**ASSIGNMENT**
If a line below contains the string "from", copy it out.

**DATA SUPPLIED**
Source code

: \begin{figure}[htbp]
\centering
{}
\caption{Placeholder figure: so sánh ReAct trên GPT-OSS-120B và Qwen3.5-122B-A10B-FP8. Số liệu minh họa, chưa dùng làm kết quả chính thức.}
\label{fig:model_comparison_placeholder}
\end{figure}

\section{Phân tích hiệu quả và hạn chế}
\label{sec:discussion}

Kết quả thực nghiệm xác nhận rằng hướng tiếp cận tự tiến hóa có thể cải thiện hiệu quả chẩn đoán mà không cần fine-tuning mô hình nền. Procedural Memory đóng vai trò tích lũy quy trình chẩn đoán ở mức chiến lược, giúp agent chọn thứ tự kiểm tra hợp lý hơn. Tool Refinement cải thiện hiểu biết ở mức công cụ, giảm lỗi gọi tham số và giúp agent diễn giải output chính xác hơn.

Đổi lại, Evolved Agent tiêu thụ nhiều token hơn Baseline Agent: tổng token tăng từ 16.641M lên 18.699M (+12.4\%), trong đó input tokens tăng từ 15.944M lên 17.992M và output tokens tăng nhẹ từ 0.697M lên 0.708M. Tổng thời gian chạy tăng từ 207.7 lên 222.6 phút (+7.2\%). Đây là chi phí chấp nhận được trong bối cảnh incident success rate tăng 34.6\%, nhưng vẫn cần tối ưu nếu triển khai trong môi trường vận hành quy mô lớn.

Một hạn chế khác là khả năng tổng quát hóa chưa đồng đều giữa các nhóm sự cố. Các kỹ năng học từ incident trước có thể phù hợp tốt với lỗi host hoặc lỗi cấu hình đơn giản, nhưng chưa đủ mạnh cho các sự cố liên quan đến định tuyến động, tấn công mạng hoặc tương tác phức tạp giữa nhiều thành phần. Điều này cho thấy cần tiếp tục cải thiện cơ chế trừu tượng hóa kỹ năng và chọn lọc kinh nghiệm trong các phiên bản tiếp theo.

---

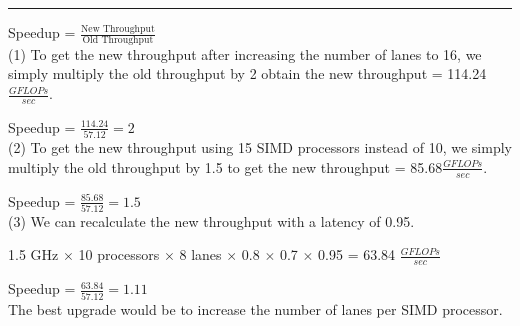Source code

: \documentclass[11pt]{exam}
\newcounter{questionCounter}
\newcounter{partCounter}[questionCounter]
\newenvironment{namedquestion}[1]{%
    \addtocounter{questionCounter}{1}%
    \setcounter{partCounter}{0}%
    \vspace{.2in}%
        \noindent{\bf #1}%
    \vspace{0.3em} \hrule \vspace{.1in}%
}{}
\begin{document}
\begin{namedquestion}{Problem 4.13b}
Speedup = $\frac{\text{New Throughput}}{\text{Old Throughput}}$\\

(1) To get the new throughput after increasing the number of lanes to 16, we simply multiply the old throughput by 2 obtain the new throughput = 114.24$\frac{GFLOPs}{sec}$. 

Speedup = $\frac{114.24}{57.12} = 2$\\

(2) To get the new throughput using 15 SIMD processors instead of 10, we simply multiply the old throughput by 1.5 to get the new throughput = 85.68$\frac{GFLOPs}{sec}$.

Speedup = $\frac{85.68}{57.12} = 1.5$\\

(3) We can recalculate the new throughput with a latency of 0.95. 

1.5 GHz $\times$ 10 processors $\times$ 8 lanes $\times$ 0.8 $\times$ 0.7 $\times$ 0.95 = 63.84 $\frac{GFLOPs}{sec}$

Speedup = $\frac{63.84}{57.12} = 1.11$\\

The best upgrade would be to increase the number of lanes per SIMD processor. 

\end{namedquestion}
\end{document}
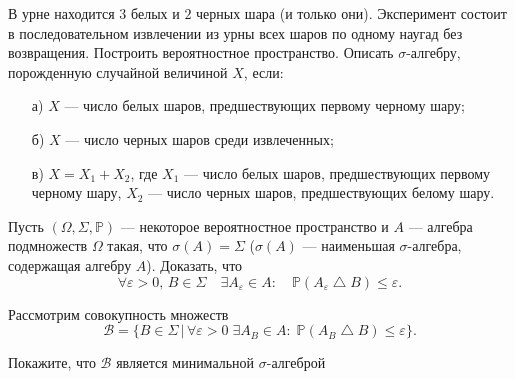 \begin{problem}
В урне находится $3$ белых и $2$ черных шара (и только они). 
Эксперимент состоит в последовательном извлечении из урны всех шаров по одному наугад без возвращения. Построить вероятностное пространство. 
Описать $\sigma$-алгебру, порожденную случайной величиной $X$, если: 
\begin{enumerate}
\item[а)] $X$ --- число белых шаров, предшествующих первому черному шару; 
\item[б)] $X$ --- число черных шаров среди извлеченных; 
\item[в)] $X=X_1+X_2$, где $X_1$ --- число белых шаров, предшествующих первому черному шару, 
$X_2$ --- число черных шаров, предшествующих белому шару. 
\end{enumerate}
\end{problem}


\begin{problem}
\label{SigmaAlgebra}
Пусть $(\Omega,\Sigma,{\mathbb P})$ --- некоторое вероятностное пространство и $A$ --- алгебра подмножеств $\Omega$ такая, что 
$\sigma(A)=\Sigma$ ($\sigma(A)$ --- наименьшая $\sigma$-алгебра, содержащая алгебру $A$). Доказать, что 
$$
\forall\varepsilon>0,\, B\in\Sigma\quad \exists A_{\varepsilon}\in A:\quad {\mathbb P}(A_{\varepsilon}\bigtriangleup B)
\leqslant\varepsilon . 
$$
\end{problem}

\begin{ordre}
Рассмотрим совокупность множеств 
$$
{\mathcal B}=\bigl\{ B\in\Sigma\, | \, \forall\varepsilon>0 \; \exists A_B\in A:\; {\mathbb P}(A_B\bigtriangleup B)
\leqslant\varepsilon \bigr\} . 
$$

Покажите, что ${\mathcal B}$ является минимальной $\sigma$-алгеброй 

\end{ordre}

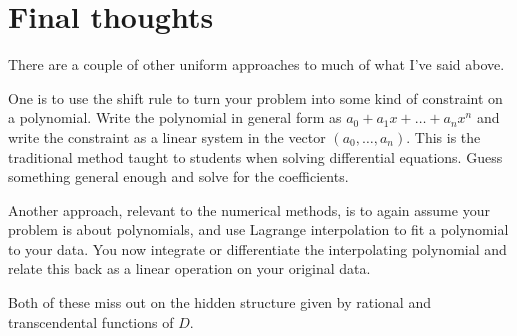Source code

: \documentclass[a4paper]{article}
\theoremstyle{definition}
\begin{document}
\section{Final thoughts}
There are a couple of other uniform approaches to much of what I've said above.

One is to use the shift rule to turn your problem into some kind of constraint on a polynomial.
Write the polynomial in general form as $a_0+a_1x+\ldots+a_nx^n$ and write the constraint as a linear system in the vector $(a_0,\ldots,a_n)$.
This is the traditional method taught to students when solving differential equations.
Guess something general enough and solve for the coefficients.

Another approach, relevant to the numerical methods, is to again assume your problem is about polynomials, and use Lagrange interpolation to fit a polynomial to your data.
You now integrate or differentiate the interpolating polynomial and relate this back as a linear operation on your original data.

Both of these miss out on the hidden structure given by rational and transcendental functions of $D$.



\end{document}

* * *

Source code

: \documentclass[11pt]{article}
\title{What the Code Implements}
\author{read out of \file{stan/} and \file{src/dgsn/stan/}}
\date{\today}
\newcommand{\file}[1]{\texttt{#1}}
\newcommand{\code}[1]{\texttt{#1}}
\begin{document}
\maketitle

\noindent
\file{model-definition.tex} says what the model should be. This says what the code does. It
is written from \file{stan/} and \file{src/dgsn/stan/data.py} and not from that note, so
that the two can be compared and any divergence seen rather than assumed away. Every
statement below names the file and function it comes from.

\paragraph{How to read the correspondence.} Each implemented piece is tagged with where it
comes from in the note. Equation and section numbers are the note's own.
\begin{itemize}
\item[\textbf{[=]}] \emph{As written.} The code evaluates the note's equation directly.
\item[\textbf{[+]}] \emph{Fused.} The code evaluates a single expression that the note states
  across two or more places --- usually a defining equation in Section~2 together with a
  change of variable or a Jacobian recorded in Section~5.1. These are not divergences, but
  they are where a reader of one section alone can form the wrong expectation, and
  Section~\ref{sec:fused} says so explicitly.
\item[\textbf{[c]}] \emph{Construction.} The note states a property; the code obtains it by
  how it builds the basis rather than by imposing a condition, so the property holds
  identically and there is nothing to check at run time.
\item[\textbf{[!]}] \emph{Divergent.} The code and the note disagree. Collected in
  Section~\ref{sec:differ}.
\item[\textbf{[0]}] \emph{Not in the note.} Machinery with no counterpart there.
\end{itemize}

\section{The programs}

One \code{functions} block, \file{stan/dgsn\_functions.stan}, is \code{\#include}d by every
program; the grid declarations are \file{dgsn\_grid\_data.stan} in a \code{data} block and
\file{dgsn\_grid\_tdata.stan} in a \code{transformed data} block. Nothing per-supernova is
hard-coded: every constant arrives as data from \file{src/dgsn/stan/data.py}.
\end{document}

**WRITTEN REPLY**
is written from \file{stan/} and \file{src/dgsn/stan/data.py} and not from that note, so
statement below names the file and function it comes from.
comes from in the note. Equation and section numbers are the note's own.
hard-coded: every constant arrives as data from \file{src/dgsn/stan/data.py}.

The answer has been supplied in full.